→ **Work request**
Your answer should be every line from the records that contains "representation".

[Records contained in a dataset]

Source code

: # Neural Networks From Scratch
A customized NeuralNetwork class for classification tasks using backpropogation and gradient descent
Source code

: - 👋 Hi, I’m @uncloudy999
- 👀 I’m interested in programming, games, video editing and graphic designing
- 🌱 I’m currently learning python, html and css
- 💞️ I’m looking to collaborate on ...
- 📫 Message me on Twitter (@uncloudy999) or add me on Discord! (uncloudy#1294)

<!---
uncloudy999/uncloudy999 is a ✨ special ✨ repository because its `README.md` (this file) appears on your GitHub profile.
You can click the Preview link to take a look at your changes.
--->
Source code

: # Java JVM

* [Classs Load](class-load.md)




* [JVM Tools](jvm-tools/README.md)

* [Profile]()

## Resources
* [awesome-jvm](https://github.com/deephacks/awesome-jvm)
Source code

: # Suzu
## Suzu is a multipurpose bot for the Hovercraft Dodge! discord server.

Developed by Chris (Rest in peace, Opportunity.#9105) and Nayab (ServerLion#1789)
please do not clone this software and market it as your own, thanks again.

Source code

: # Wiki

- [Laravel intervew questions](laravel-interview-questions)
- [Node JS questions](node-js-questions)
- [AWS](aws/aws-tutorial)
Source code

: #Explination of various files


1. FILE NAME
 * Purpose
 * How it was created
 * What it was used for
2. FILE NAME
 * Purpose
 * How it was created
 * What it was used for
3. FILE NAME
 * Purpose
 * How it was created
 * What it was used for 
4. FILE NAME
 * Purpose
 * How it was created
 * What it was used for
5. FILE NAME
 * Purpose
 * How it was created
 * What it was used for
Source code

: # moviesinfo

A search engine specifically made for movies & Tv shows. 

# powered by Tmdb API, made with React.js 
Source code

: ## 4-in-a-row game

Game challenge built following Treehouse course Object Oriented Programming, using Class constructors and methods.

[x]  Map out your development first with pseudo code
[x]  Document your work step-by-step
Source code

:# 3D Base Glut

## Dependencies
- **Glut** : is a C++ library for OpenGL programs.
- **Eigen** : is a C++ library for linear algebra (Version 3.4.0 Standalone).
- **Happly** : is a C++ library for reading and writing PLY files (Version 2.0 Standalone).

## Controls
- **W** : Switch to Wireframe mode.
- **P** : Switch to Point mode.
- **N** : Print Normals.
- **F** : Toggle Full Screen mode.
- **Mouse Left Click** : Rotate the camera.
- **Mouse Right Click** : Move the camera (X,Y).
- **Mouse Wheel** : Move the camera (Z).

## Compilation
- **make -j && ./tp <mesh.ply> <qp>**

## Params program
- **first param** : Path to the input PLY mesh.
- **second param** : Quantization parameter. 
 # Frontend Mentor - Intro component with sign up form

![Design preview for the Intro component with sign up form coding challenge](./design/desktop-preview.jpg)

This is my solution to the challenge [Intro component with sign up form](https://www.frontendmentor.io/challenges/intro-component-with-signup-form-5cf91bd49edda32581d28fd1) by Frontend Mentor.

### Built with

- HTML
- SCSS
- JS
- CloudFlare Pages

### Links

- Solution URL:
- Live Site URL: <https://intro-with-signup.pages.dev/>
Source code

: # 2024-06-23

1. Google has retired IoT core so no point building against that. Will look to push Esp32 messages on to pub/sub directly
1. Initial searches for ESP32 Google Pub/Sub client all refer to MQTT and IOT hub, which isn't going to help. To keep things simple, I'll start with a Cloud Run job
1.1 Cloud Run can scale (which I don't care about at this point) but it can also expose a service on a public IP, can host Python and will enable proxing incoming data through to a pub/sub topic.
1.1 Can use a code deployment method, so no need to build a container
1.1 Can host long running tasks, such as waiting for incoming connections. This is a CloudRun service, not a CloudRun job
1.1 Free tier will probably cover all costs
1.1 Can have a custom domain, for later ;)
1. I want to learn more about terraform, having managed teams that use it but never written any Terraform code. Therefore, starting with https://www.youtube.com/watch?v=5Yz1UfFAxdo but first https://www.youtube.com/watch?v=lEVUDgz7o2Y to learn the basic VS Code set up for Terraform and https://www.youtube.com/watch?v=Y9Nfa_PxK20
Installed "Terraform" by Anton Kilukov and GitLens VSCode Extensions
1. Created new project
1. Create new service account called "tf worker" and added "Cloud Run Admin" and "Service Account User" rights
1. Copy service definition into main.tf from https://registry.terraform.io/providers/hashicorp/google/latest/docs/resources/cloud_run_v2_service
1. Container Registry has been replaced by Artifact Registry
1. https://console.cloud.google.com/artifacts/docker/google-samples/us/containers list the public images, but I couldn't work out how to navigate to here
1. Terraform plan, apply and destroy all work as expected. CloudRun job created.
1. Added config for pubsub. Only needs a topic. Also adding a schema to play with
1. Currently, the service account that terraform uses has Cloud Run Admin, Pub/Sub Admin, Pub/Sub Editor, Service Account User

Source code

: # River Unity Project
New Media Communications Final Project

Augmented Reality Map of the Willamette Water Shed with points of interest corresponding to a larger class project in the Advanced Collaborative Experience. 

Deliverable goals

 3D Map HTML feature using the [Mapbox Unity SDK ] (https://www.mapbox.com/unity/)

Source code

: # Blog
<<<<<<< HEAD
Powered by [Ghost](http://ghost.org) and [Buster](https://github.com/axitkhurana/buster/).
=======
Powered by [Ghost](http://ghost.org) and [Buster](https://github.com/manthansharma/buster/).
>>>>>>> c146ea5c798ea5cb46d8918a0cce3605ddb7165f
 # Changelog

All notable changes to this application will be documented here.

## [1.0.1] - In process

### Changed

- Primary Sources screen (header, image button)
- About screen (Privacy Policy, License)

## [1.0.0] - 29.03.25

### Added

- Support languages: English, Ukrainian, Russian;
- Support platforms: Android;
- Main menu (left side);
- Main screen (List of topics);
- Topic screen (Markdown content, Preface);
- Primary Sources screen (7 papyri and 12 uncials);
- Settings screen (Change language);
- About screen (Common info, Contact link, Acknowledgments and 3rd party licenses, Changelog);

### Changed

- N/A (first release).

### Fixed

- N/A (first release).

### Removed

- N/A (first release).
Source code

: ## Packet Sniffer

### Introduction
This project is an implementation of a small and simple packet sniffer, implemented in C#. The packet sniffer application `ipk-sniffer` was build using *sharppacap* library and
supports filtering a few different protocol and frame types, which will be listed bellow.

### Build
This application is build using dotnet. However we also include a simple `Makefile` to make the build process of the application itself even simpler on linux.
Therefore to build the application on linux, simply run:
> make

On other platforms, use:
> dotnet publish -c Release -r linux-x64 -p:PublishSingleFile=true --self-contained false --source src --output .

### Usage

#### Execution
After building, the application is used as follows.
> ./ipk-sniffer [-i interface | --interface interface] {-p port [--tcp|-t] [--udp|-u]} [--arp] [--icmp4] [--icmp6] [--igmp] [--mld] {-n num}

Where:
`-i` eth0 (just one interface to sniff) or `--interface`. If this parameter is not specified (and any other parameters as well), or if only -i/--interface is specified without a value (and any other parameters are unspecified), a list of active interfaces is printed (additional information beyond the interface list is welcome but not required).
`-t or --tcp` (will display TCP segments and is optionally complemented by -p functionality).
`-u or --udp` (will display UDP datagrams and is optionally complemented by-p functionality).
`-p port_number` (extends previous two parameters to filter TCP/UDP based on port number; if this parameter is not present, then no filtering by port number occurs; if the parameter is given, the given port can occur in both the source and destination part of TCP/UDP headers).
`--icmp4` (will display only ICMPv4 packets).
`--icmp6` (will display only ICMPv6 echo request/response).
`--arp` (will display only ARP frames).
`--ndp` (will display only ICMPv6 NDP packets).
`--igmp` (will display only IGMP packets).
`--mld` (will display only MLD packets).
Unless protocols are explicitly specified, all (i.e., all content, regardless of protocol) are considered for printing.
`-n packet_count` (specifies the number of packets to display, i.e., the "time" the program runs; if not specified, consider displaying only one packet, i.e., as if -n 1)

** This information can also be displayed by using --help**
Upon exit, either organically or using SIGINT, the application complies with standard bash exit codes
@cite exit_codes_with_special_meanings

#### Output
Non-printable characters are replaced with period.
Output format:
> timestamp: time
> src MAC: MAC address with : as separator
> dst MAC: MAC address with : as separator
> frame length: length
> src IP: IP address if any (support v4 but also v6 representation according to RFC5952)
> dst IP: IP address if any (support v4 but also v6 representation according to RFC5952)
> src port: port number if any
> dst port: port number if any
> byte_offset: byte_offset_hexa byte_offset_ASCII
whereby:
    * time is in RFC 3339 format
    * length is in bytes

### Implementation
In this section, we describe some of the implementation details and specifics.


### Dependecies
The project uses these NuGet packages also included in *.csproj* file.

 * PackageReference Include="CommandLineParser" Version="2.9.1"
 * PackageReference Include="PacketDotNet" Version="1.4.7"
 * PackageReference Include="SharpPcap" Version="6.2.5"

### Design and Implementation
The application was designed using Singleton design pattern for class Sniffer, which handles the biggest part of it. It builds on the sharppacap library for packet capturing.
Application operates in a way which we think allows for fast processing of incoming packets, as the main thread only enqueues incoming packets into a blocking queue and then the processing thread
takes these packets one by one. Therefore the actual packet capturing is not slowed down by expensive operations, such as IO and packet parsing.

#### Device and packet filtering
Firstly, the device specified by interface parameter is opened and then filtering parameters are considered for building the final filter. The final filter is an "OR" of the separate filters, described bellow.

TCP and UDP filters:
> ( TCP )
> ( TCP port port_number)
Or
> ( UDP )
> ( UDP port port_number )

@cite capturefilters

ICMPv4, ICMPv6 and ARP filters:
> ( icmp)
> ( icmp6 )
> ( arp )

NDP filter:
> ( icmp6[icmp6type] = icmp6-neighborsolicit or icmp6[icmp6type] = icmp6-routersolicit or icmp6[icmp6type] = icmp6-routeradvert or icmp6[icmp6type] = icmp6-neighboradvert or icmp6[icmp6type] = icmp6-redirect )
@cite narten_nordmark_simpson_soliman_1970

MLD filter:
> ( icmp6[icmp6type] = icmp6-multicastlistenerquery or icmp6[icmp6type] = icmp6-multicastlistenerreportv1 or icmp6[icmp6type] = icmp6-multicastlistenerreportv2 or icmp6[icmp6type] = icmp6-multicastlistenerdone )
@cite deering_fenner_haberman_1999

→ **Solution for this problem**
> src IP: IP address if any (support v4 but also v6 representation according to RFC5952)
> dst IP: IP address if any (support v4 but also v6 representation according to RFC5952)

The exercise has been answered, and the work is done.